Federal plan would streamline Medicare

From USA TODAY:

Affordable care organizations could save Medicare $960 million over the next three years, Health and Human Services Secretary Kathleen Sebelius said. She emphasized the need for preventive care, saying that one in five Medicare patients who visit the hospital are back within 30 days, and that one in seven suffer a harmful mistake. An additional 100,000 patients die from infections every year.

Half of Medicare beneficiaries have more than one chronic condition and often receive care from several doctors, according to Health and Human Services. If doctors don’t talk to each other, they can make mistakes in prescribing medications that shouldn’t be taken with the patient’s other prescriptions, or could administer care or tests the patient has already received…

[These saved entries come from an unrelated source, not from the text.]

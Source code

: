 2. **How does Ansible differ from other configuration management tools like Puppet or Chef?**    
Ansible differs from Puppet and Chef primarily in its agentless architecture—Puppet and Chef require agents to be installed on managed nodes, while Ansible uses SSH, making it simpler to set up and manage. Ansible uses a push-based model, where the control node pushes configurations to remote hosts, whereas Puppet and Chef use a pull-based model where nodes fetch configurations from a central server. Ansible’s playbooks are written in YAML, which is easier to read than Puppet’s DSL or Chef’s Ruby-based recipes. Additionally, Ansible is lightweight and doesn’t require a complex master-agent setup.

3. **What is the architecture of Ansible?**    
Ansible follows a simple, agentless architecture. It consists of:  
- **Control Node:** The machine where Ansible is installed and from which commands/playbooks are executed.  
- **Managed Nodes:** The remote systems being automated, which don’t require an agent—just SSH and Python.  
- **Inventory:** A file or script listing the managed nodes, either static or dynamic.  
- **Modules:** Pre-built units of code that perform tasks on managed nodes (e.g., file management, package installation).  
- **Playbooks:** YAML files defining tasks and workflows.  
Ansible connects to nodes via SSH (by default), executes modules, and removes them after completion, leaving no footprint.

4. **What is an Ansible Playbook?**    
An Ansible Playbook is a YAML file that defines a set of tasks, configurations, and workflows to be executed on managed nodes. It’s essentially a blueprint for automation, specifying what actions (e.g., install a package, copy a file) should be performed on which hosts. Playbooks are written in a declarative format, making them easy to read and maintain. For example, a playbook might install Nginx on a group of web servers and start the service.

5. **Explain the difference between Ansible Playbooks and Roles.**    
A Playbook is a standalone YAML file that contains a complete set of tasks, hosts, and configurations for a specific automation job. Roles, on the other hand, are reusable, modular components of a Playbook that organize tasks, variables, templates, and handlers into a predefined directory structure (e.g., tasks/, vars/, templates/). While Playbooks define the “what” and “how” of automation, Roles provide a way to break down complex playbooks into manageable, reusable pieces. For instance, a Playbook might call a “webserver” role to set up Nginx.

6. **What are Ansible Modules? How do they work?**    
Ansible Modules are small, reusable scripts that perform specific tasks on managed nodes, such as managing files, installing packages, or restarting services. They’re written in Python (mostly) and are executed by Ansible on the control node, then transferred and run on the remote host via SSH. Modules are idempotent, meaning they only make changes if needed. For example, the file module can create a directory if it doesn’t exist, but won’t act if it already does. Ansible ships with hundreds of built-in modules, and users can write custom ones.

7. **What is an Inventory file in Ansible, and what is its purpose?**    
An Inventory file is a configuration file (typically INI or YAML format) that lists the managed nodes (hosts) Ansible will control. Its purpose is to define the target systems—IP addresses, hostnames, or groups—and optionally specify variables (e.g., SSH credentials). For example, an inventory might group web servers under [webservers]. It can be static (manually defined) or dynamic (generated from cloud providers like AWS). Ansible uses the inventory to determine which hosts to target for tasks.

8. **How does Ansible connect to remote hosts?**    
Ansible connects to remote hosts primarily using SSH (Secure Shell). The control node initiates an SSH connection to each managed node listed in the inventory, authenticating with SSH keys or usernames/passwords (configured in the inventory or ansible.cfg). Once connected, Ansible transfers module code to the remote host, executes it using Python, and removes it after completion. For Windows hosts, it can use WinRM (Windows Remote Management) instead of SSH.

Safyer said coordinated care emphasizes quality and safety, and at his hospital, it means going out to visit elderly patients who live in four-story walk-ups in the Bronx, or making sure patients can get all of their care in one place. One doctor takes charge of each patient’s care, while a team nurse coordinates appointments. The care manager makes sure a patient knows what to avoid with his heart-disease medications, as well as calling to ensure a diabetic patient has her blood sugar under control. “From a financial point of view, 80% of our payments are Medicare and Medicaid,” he said. “This is the only system, in my mind, that can manage the expense.”